May is the kind of film that I look for, hope for and have a helluva hard time finding. What kind of film is that, you ask? The kind that actually gives me nightmares.
They weren’t heinous nightmares by any stretch of the imagination, but there were dismembered cats chasing me through my dreams that night. Not that I enjoy nightmares, but it’s exceedingly rare that a film has any kind of lasting effect on my psyche, negative or otherwise.
May is a bit strange. She has trouble making friends, due to her lazy eye – it tends to put people off. Until she gets corrective contact lenses, that is. Then it becomes obvious that there is a lot more wrong with May than just her eye. Not having much experience in the social realm, she totally botches her first real relationship with a man, by mistaking his perverse filmmaking tastes for a sexual fetish. She then falls into the arms of her lesbian co-worker, not realizing that she’ll fuck anything that moves. Even her cat rejects her…so she’s forced to follow her crazy mother’s advice – “If you can’t find a friend, make one!” Too bad she follows her mother’s advice literally.

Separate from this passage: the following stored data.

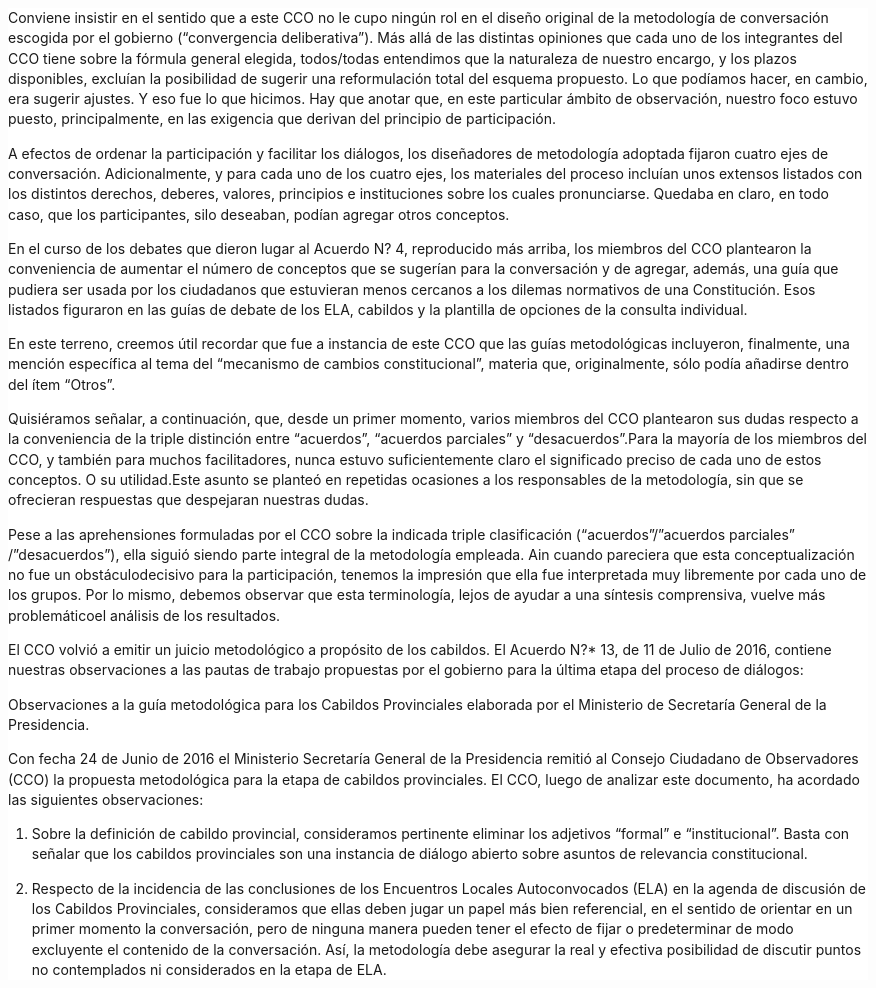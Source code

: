 Conviene insistir en el sentido que a este CCO no le cupo ningún rol en el diseño original de la metodología de conversación escogida por el gobierno (“convergencia deliberativa”). Más allá de las distintas opiniones que cada uno de los integrantes del CCO tiene sobre la fórmula general elegida, todos/todas entendimos que la naturaleza de nuestro encargo, y los plazos disponibles, excluían la posibilidad de sugerir una reformulación total del esquema propuesto. Lo que podíamos hacer, en cambio, era sugerir ajustes. Y eso fue lo que hicimos. Hay que anotar que, en este particular ámbito de observación, nuestro foco estuvo puesto, principalmente, en las exigencia que derivan del principio de participación.

A efectos de ordenar la participación y facilitar los diálogos, los diseñadores de metodología adoptada fijaron cuatro ejes de conversación. Adicionalmente, y para cada uno de los cuatro ejes, los materiales del proceso incluían unos extensos listados con los distintos derechos, deberes, valores, principios e instituciones sobre los cuales pronunciarse. Quedaba en claro, en todo caso, que los participantes, silo deseaban, podían agregar otros conceptos.

En el curso de los debates que dieron lugar al Acuerdo N? 4, reproducido más arriba, los miembros del CCO plantearon la conveniencia de aumentar el número de conceptos que se sugerían para la conversación y de agregar, además, una guía que pudiera ser usada por los ciudadanos que estuvieran menos cercanos a los dilemas normativos de una Constitución. Esos listados figuraron en las guías de debate de los ELA, cabildos y la plantilla de opciones de la consulta individual.

En este terreno, creemos útil recordar que fue a instancia de este CCO que las guías metodológicas incluyeron, finalmente, una mención específica al tema del “mecanismo de cambios constitucional”, materia que, originalmente, sólo podía añadirse dentro del ítem “Otros”.

Quisiéramos señalar, a continuación, que, desde un primer momento, varios miembros del CCO plantearon sus dudas respecto a la conveniencia de la triple distinción entre “acuerdos”, “acuerdos parciales” y “desacuerdos”.Para la mayoría de los miembros del CCO, y también para muchos facilitadores, nunca estuvo suficientemente claro el significado preciso de cada uno de estos conceptos. O su utilidad.Este asunto se planteó en repetidas ocasiones a los responsables de la metodología, sin que se ofrecieran respuestas que despejaran nuestras dudas.

Pese a las aprehensiones formuladas por el CCO sobre la indicada triple clasificación (“acuerdos”/”acuerdos parciales” /”desacuerdos”), ella siguió siendo parte integral de la metodología empleada. Ain cuando pareciera que esta conceptualización no fue un obstáculodecisivo para la participación, tenemos la impresión que ella fue interpretada muy libremente por cada uno de los grupos. Por lo mismo, debemos observar que esta terminología, lejos de ayudar a una síntesis comprensiva, vuelve más problemáticoel análisis de los resultados.

El CCO volvió a emitir un juicio metodológico a propósito de los cabildos. El Acuerdo N?* 13, de 11 de Julio de 2016, contiene nuestras observaciones a las pautas de trabajo propuestas por el gobierno para la última etapa del proceso de diálogos:

Observaciones a la guía metodológica para los Cabildos Provinciales elaborada por el Ministerio de Secretaría General de la Presidencia.

Con fecha 24 de Junio de 2016 el Ministerio Secretaría General de la Presidencia remitió al Consejo Ciudadano de Observadores (CCO) la propuesta metodológica para la etapa de cabildos provinciales. El CCO, luego de analizar este documento, ha acordado las siguientes observaciones:

1. Sobre la definición de cabildo provincial, consideramos pertinente eliminar los adjetivos “formal” e “institucional”. Basta con señalar que los cabildos provinciales son una instancia de diálogo abierto sobre asuntos de relevancia constitucional.

2. Respecto de la incidencia de las conclusiones de los Encuentros Locales Autoconvocados (ELA) en la agenda de discusión de los Cabildos Provinciales, consideramos que ellas deben jugar un papel más bien referencial, en el sentido de orientar en un primer momento la conversación, pero de ninguna manera pueden tener el efecto de fijar o predeterminar de modo excluyente el contenido de la conversación. Así, la metodología debe asegurar la real y efectiva posibilidad de discutir puntos no contemplados ni considerados en la etapa de ELA.
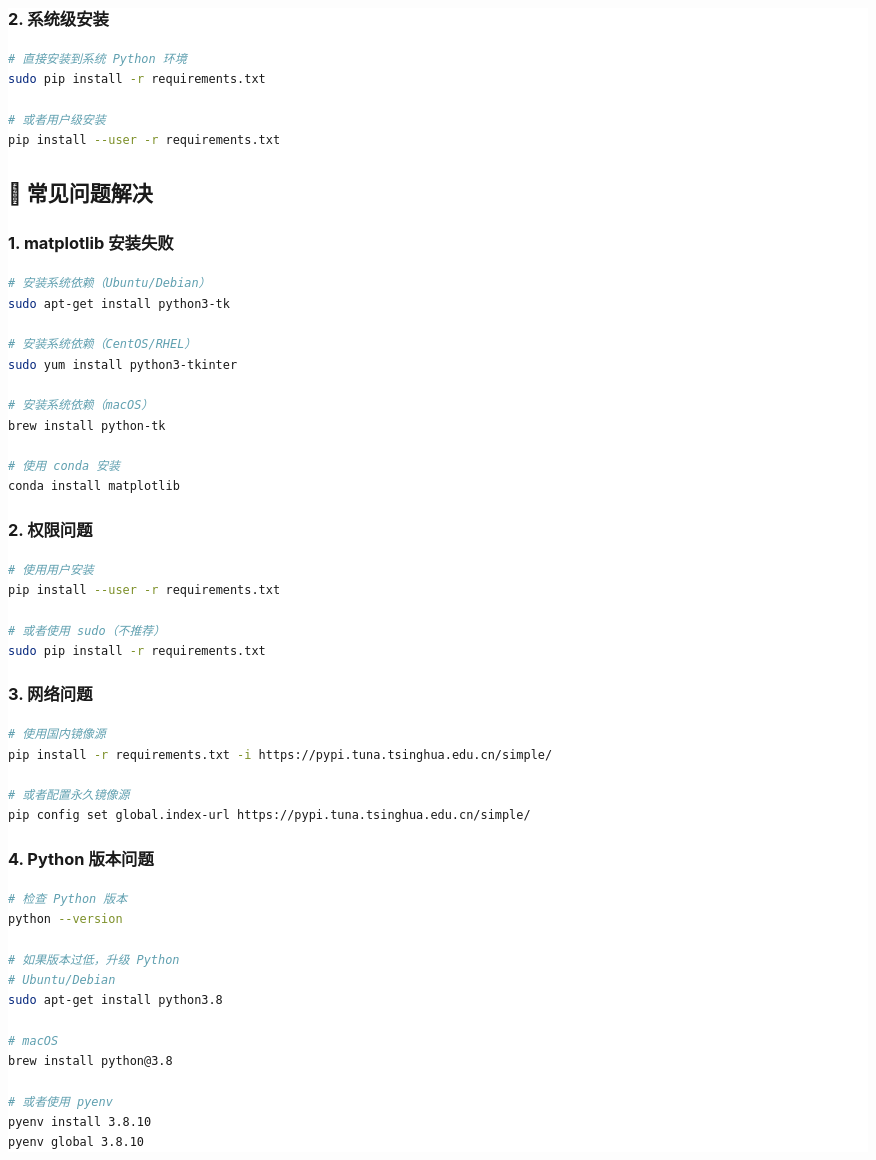 ### 2. 系统级安装

```bash
# 直接安装到系统 Python 环境
sudo pip install -r requirements.txt

# 或者用户级安装
pip install --user -r requirements.txt
```

## 🚨 常见问题解决

### 1. matplotlib 安装失败

```bash
# 安装系统依赖（Ubuntu/Debian）
sudo apt-get install python3-tk

# 安装系统依赖（CentOS/RHEL）
sudo yum install python3-tkinter

# 安装系统依赖（macOS）
brew install python-tk

# 使用 conda 安装
conda install matplotlib
```

### 2. 权限问题

```bash
# 使用用户安装
pip install --user -r requirements.txt

# 或者使用 sudo（不推荐）
sudo pip install -r requirements.txt
```

### 3. 网络问题

```bash
# 使用国内镜像源
pip install -r requirements.txt -i https://pypi.tuna.tsinghua.edu.cn/simple/

# 或者配置永久镜像源
pip config set global.index-url https://pypi.tuna.tsinghua.edu.cn/simple/
```

### 4. Python 版本问题

```bash
# 检查 Python 版本
python --version

# 如果版本过低，升级 Python
# Ubuntu/Debian
sudo apt-get install python3.8

# macOS
brew install python@3.8

# 或者使用 pyenv
pyenv install 3.8.10
pyenv global 3.8.10
```
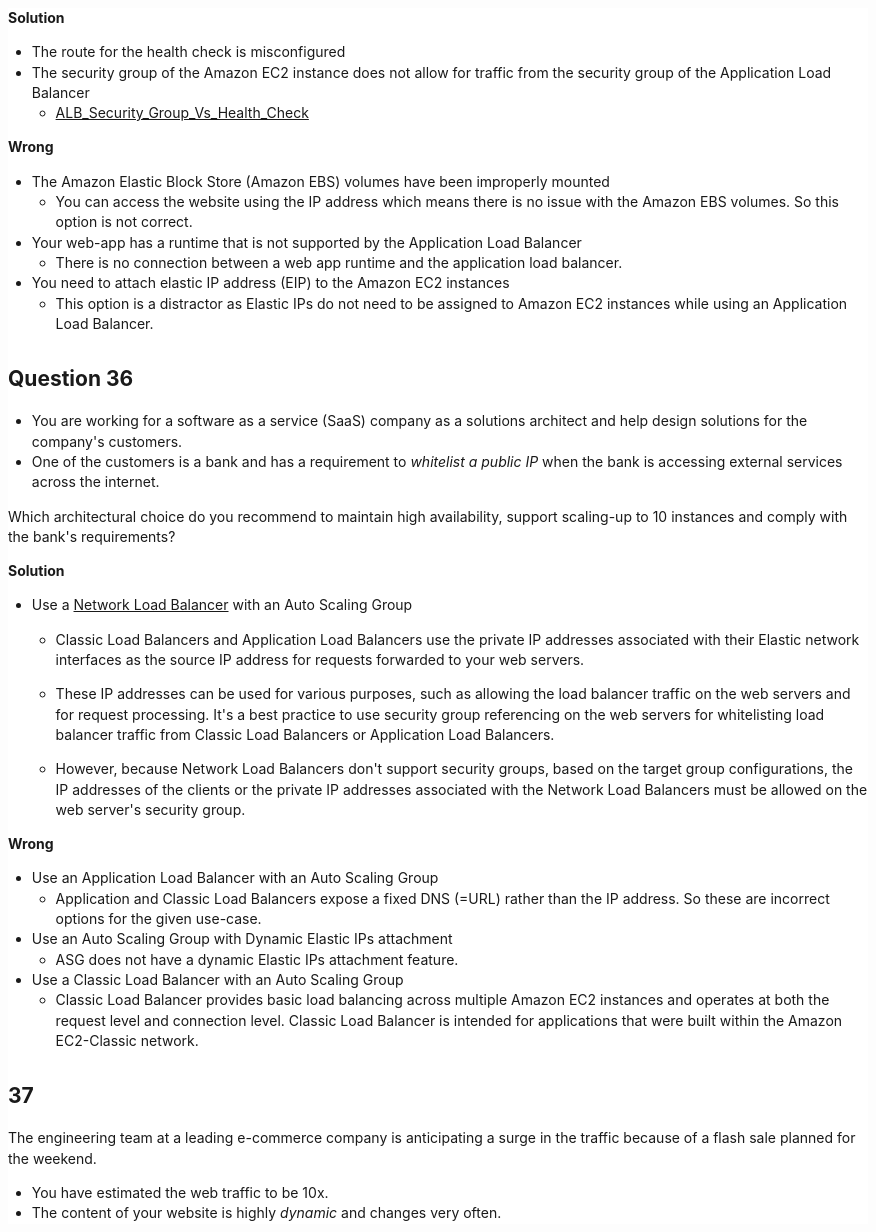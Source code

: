 **Solution**
- The route for the health check is misconfigured
- The security group of the Amazon EC2 instance does not allow for traffic from the security group of the Application Load Balancer
  - [ALB_Security_Group_Vs_Health_Check](aws-ass-solution-architect.md#alb_security_group_vs_health_check)

**Wrong**
- The Amazon Elastic Block Store (Amazon EBS) volumes have been improperly mounted
  - You can access the website using the IP address which means there is no issue with the Amazon EBS volumes. So this option is not correct.
- Your web-app has a runtime that is not supported by the Application Load Balancer
  - There is no connection between a web app runtime and the application load balancer.
- You need to attach elastic IP address (EIP) to the Amazon EC2 instances
  - This option is a distractor as Elastic IPs do not need to be assigned to Amazon EC2 instances while using an Application Load Balancer.

## Question 36
- You are working for a software as a service (SaaS) company as a solutions architect and help design solutions for the company's customers.
- One of the customers is a bank and has a requirement to *whitelist a public IP* when the bank is accessing external services across the internet.

Which architectural choice do you recommend to maintain high availability, support scaling-up to 10 instances and comply with the bank's requirements?

**Solution**
- Use a [Network Load Balancer](aws-ass-solution-architect.md#nlb) with an Auto Scaling Group
  - Classic Load Balancers and Application Load Balancers use the private IP addresses associated with their Elastic network interfaces as the source IP address for requests forwarded to your web servers.

  - These IP addresses can be used for various purposes, such as allowing the load balancer traffic on the web servers and for request processing. It's a best practice to use security group referencing on the web servers for whitelisting load balancer traffic from Classic Load Balancers or Application Load Balancers.

  - However, because Network Load Balancers don't support security groups, based on the target group configurations, the IP addresses of the clients or the private IP addresses associated with the Network Load Balancers must be allowed on the web server's security group.

**Wrong**

- Use an Application Load Balancer with an Auto Scaling Group
  - Application and Classic Load Balancers expose a fixed DNS (=URL) rather than the IP address. So these are incorrect options for the given use-case.
- Use an Auto Scaling Group with Dynamic Elastic IPs attachment
  - ASG does not have a dynamic Elastic IPs attachment feature.
- Use a Classic Load Balancer with an Auto Scaling Group
  - Classic Load Balancer provides basic load balancing across multiple Amazon EC2 instances and operates at both the request level and connection level. Classic Load Balancer is intended for applications that were built within the Amazon EC2-Classic network.

## 37 
The engineering team at a leading e-commerce company is anticipating a surge in the traffic because of a flash sale planned for the weekend. 
- You have estimated the web traffic to be 10x. 
- The content of your website is highly *dynamic* and changes very often.
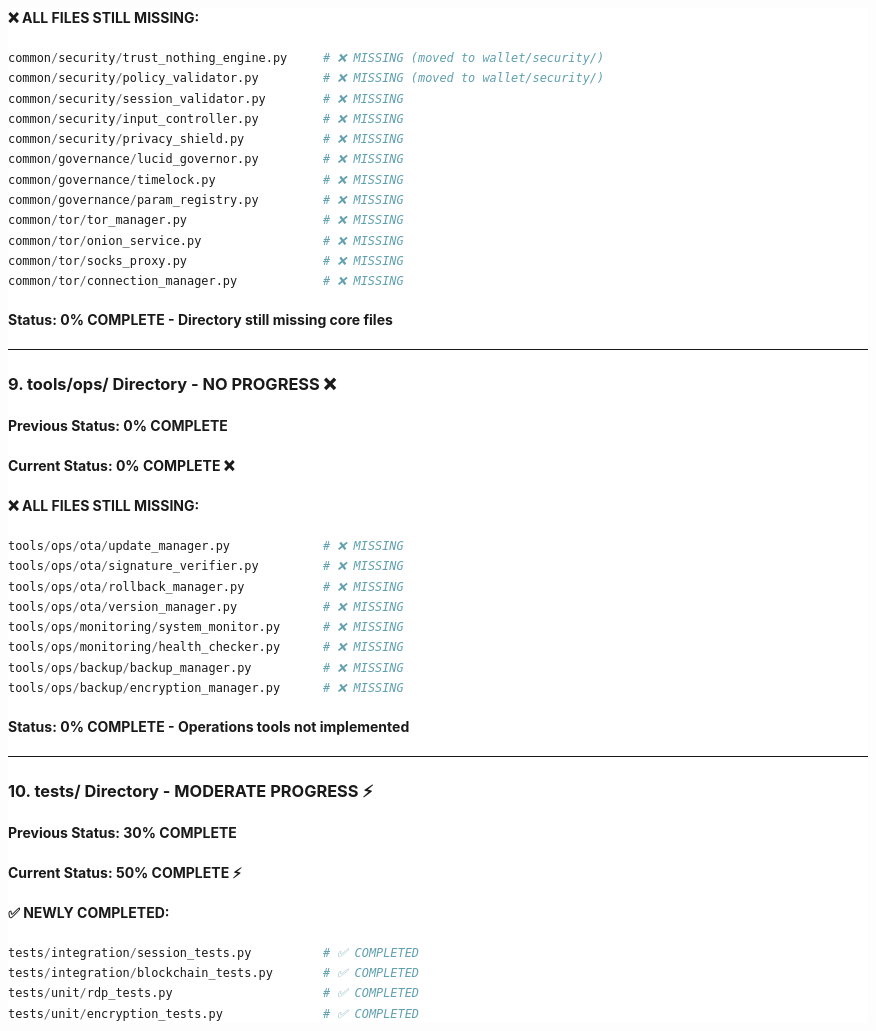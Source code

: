 #### **❌ ALL FILES STILL MISSING:**
```python
common/security/trust_nothing_engine.py     # ❌ MISSING (moved to wallet/security/)
common/security/policy_validator.py         # ❌ MISSING (moved to wallet/security/)
common/security/session_validator.py        # ❌ MISSING
common/security/input_controller.py         # ❌ MISSING
common/security/privacy_shield.py           # ❌ MISSING
common/governance/lucid_governor.py         # ❌ MISSING
common/governance/timelock.py               # ❌ MISSING
common/governance/param_registry.py         # ❌ MISSING
common/tor/tor_manager.py                   # ❌ MISSING
common/tor/onion_service.py                 # ❌ MISSING
common/tor/socks_proxy.py                   # ❌ MISSING
common/tor/connection_manager.py            # ❌ MISSING
```

#### **Status:** **0% COMPLETE** - Directory still missing core files

---

### **9. tools/ops/ Directory - NO PROGRESS** ❌

#### **Previous Status:** 0% COMPLETE
#### **Current Status:** **0% COMPLETE** ❌

#### **❌ ALL FILES STILL MISSING:**
```python
tools/ops/ota/update_manager.py             # ❌ MISSING
tools/ops/ota/signature_verifier.py         # ❌ MISSING
tools/ops/ota/rollback_manager.py           # ❌ MISSING
tools/ops/ota/version_manager.py            # ❌ MISSING
tools/ops/monitoring/system_monitor.py      # ❌ MISSING
tools/ops/monitoring/health_checker.py      # ❌ MISSING
tools/ops/backup/backup_manager.py          # ❌ MISSING
tools/ops/backup/encryption_manager.py      # ❌ MISSING
```

#### **Status:** **0% COMPLETE** - Operations tools not implemented

---

### **10. tests/ Directory - MODERATE PROGRESS** ⚡

#### **Previous Status:** 30% COMPLETE
#### **Current Status:** **50% COMPLETE** ⚡

#### **✅ NEWLY COMPLETED:**
```python
tests/integration/session_tests.py          # ✅ COMPLETED
tests/integration/blockchain_tests.py       # ✅ COMPLETED
tests/unit/rdp_tests.py                     # ✅ COMPLETED
tests/unit/encryption_tests.py              # ✅ COMPLETED
```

You may have seen Angela Bettis in the recent TV remake of Carrie. Although May is a similar role, it stands heads and shoulders above her turn as Carrie – maybe because it’s not familiar territory? Jeremy Sisto stars as the hands of Adam, a character only slightly more sane than the role he’s better known for – Billy on Six Feet Under. Anna Faris is the neck of Polly, the ditzy receptionist/lesbian/deadmeat. James DuVal (The Doom Generation, Nowhere, Donnie Darko) has a cameo as the arms of the punk rocker. A pretty, pretty cast.
Is it me, or does May’s Halloween costume resemble Sally from The Nightmare Before Christmas?
Gorehounds may get bored waiting for the pay-off that this film finally delivers. I guarantee that it’s definitely worth the wait…patience, my pet.